→ **Work instruction**
For each line of the listing that contains "files", make a copy and return it.
*** Record excerpts Section Begins ***
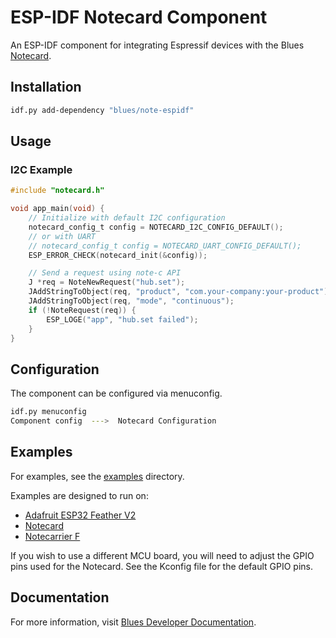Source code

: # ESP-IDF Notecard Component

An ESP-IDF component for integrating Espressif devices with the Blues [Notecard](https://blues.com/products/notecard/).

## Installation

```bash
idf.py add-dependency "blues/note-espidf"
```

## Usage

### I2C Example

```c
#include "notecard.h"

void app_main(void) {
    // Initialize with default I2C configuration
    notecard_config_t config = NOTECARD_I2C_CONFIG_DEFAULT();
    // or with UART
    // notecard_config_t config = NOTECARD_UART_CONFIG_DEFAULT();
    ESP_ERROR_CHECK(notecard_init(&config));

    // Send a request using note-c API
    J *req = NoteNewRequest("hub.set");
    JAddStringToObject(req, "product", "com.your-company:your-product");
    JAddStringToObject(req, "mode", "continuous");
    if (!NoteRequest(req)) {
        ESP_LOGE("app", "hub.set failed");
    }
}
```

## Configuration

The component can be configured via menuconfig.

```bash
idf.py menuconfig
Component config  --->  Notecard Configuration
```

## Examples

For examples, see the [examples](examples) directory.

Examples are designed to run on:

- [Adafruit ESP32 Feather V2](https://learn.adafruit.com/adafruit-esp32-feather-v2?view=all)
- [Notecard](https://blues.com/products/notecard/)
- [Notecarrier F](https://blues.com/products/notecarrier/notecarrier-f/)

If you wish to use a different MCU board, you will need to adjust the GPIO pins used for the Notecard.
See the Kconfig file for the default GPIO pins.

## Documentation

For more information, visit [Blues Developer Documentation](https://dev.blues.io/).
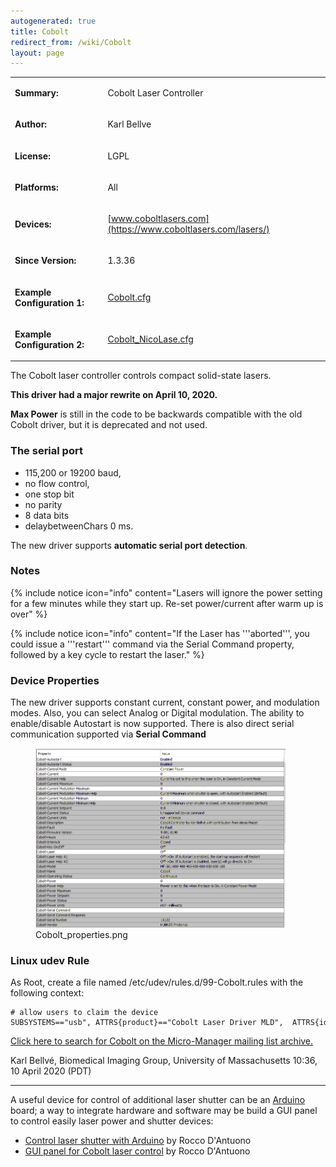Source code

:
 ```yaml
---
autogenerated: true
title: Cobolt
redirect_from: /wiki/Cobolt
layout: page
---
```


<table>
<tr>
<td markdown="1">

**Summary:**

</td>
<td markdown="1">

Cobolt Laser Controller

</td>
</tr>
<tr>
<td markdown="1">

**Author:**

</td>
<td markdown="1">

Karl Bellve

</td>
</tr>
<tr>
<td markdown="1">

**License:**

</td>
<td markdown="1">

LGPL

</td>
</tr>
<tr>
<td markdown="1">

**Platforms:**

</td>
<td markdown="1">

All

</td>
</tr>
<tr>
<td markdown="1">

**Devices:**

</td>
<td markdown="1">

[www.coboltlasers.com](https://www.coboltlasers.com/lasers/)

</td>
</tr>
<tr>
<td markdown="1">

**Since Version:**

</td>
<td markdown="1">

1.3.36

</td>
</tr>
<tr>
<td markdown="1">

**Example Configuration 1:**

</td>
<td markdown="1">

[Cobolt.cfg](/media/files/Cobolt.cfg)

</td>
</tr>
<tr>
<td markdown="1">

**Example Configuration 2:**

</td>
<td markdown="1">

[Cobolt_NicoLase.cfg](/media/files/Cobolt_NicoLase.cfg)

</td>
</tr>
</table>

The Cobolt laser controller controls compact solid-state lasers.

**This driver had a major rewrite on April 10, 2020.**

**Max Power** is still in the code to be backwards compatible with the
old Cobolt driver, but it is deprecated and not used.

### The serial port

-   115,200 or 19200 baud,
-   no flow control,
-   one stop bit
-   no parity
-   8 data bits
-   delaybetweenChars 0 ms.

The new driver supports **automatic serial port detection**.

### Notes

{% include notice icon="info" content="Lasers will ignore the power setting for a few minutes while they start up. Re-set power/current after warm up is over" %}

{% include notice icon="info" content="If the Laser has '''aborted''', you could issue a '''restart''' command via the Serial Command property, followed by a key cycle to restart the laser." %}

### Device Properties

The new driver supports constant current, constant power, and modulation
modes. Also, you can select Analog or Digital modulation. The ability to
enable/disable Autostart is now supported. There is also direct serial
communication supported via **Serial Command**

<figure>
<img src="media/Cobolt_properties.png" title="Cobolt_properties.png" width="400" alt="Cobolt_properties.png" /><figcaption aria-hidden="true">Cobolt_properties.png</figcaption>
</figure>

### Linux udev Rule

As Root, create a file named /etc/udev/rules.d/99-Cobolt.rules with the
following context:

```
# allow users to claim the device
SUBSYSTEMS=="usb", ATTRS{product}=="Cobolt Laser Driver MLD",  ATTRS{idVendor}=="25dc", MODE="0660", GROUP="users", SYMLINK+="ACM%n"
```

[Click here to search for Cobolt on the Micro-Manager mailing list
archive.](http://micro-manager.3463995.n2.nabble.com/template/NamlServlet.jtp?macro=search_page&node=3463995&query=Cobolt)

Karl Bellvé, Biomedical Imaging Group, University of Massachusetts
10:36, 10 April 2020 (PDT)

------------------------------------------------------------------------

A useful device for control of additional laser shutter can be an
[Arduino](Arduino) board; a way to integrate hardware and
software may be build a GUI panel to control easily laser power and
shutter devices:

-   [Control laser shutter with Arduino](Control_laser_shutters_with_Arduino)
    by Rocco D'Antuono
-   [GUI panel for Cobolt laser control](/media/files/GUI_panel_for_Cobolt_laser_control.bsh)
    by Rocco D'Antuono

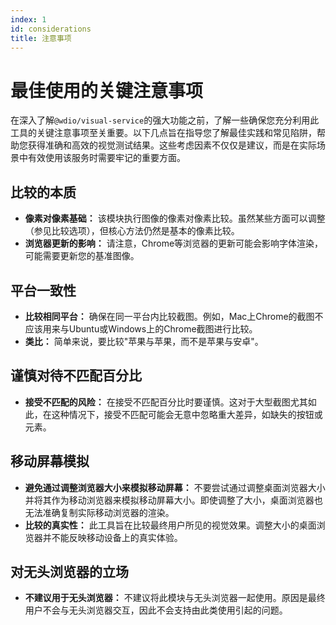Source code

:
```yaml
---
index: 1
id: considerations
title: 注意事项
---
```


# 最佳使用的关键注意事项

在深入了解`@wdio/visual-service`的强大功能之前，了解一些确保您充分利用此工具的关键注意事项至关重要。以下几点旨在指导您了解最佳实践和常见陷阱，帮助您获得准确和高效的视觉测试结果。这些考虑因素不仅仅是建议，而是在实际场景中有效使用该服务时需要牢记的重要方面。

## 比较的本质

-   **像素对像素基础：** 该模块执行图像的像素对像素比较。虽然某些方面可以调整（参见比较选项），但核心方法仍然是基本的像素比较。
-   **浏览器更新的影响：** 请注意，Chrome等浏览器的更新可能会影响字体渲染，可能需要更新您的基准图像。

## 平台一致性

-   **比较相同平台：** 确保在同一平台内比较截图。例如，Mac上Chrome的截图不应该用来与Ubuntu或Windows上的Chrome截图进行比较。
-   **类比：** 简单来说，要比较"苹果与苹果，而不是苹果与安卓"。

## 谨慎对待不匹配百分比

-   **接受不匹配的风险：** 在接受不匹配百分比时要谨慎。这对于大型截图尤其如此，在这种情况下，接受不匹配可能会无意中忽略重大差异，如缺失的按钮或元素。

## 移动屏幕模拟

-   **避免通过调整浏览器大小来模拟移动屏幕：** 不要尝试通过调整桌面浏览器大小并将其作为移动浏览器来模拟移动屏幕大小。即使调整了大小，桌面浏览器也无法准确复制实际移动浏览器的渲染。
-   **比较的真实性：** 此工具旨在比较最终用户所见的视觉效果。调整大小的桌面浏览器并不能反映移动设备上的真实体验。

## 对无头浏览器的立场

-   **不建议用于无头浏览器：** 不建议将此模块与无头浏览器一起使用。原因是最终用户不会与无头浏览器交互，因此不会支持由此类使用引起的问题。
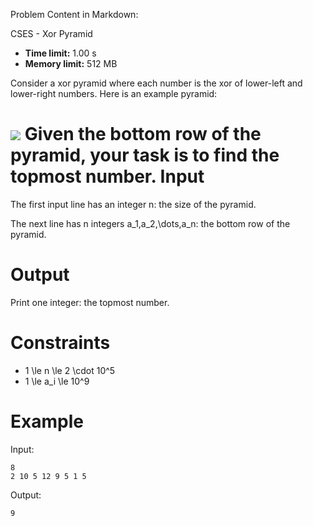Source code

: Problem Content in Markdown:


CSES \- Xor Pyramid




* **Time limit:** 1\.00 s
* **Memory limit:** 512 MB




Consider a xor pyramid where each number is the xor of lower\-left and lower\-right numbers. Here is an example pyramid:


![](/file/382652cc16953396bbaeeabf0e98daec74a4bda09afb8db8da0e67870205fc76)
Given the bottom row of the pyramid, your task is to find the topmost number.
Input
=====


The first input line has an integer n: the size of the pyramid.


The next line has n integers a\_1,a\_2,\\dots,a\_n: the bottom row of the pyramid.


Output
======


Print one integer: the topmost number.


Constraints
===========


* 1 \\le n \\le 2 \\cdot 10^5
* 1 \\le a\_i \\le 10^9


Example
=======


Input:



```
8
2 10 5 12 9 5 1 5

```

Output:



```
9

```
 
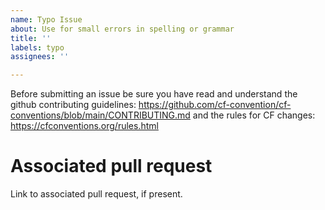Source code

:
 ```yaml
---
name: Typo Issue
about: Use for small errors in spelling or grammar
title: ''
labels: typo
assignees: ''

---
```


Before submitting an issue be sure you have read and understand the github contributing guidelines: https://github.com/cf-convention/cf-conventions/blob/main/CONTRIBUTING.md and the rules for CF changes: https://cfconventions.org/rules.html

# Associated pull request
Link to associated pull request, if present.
*** Record excerpts Section Ends ***
→ **Exercise answer**
[Cobolt.cfg](/media/files/Cobolt.cfg)
[Cobolt_NicoLase.cfg](/media/files/Cobolt_NicoLase.cfg)
-   [GUI panel for Cobolt laser control](/media/files/GUI_panel_for_Cobolt_laser_control.bsh)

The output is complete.